Exercise input:
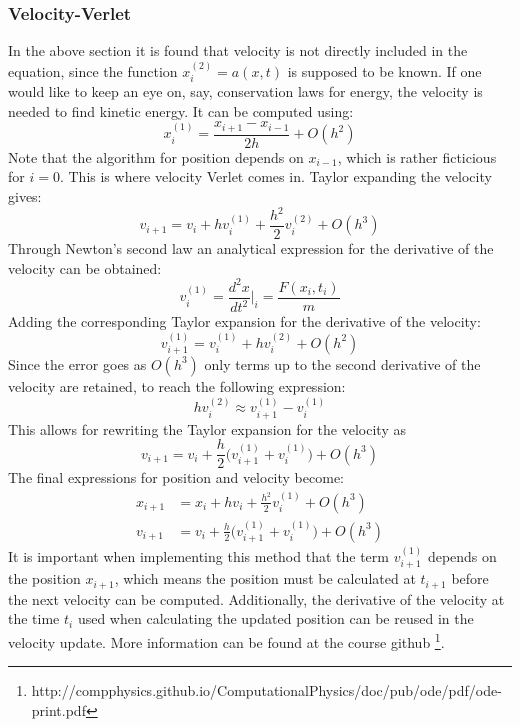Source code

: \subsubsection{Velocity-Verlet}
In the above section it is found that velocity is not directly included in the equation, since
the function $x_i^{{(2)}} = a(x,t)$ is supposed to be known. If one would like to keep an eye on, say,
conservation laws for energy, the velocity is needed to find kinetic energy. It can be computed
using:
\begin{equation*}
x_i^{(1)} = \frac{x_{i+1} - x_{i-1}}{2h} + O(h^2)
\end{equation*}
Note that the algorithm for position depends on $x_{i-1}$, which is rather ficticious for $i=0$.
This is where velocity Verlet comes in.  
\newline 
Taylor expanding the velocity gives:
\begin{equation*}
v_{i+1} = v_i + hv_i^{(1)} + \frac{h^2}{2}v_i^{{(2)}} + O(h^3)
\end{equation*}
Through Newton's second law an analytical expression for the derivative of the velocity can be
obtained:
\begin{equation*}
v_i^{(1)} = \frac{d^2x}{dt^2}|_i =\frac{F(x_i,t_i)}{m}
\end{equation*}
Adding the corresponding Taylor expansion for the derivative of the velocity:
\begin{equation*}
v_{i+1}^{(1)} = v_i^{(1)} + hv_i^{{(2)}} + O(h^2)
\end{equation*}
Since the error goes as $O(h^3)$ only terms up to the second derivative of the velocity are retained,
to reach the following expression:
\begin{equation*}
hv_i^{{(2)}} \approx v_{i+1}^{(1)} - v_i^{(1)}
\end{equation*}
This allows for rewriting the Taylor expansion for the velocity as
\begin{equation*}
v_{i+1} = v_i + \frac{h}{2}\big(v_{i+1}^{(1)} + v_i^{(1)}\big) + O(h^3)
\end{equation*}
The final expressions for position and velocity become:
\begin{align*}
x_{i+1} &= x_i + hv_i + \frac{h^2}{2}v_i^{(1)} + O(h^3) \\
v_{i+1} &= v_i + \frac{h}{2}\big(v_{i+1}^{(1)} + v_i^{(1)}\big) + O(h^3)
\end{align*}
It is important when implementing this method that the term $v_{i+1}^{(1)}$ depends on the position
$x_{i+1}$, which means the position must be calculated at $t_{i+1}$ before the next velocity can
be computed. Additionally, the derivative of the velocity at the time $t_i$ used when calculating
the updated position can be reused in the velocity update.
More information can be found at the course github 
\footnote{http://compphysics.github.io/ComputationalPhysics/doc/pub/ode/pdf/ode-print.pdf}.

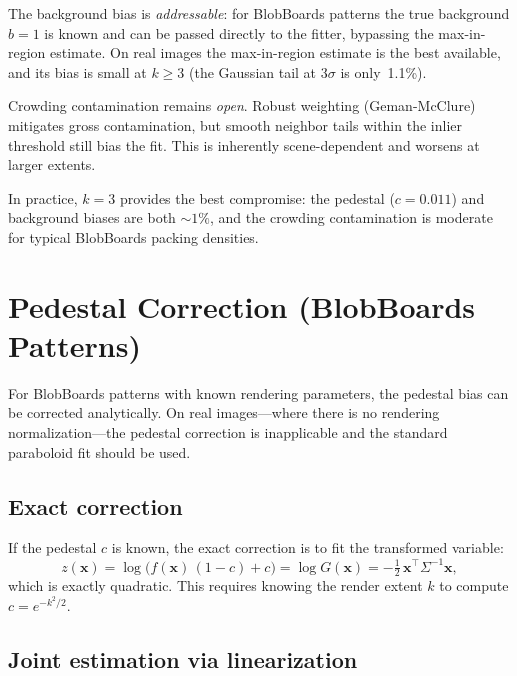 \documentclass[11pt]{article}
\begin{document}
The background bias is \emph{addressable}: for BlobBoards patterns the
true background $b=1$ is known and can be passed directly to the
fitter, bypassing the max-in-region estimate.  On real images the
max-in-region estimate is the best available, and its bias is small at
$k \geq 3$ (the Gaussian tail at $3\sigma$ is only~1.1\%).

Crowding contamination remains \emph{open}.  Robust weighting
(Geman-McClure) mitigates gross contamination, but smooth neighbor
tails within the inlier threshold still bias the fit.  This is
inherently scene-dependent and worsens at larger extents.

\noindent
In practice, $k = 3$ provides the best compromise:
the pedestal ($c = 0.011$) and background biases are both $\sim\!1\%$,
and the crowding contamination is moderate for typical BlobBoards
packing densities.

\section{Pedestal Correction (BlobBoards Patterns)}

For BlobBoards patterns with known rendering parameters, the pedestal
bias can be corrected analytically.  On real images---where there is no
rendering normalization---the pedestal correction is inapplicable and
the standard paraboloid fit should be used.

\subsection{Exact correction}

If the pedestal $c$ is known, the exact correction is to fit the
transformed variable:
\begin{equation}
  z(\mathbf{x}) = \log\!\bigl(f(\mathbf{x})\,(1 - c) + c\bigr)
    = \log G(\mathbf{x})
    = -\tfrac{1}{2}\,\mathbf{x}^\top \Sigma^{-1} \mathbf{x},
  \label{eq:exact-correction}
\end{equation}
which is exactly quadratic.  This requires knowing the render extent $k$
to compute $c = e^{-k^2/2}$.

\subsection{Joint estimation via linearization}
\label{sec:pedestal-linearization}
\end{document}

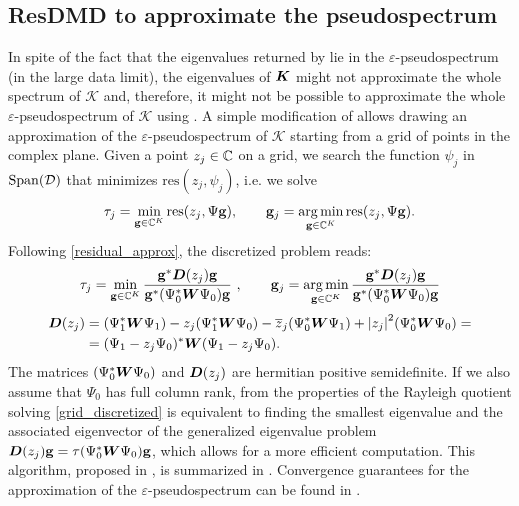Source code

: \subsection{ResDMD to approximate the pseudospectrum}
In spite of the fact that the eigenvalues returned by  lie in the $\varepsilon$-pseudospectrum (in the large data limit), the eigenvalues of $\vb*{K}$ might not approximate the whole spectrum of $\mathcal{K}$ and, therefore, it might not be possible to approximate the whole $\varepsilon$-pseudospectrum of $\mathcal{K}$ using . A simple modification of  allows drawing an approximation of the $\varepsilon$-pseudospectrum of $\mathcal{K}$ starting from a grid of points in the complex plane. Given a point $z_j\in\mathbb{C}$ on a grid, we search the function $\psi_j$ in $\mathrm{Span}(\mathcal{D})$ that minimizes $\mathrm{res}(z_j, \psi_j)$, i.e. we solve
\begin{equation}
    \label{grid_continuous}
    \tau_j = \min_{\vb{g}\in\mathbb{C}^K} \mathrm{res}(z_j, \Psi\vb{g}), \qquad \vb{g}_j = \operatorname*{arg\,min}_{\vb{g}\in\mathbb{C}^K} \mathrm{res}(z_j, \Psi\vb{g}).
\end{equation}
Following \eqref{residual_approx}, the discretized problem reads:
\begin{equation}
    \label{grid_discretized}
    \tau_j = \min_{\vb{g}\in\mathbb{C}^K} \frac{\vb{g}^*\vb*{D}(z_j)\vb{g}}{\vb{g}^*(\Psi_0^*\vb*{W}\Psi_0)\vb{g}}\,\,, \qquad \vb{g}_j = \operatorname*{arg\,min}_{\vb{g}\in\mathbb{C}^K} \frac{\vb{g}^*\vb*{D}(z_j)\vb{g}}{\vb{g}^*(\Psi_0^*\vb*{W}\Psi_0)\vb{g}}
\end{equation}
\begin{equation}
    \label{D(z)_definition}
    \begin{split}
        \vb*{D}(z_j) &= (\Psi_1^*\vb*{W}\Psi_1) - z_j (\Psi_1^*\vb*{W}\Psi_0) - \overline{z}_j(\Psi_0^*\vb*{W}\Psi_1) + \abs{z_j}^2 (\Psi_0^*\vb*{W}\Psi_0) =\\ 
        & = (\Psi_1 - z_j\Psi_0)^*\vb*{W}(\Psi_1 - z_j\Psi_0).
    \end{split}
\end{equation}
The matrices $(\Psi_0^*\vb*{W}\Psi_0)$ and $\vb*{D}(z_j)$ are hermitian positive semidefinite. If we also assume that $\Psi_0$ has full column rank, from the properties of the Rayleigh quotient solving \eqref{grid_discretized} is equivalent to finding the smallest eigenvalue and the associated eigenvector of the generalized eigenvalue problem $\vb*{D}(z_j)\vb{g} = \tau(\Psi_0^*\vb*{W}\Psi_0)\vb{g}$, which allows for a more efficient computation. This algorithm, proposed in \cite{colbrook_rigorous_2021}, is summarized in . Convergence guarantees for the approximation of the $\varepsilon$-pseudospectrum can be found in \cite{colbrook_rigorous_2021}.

Try it:
Look above for every line with the word "best" and copy it.

Answer to the problem:
max-in-region estimate is the best available, and its bias is small at
In practice, $k = 3$ provides the best compromise:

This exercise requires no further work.